[DIRECTIONS FOR THIS TASK]
Each line in the records below that has the word "AdamFerguson" should be copied.

[Items from a data source]
▼

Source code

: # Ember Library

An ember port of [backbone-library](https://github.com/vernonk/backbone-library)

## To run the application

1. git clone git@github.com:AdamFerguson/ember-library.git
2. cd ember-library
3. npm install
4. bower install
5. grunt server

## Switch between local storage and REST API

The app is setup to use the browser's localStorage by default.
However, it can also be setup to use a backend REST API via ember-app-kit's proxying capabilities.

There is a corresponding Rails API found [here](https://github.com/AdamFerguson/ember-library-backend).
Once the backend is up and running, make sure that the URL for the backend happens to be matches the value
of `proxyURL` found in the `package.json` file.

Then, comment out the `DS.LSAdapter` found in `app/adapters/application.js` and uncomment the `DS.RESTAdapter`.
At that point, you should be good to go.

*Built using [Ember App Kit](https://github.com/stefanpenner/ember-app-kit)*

▲

[RESULT FOR THIS TASK]
1. git clone git@github.com:AdamFerguson/ember-library.git
There is a corresponding Rails API found [here](https://github.com/AdamFerguson/ember-library-backend).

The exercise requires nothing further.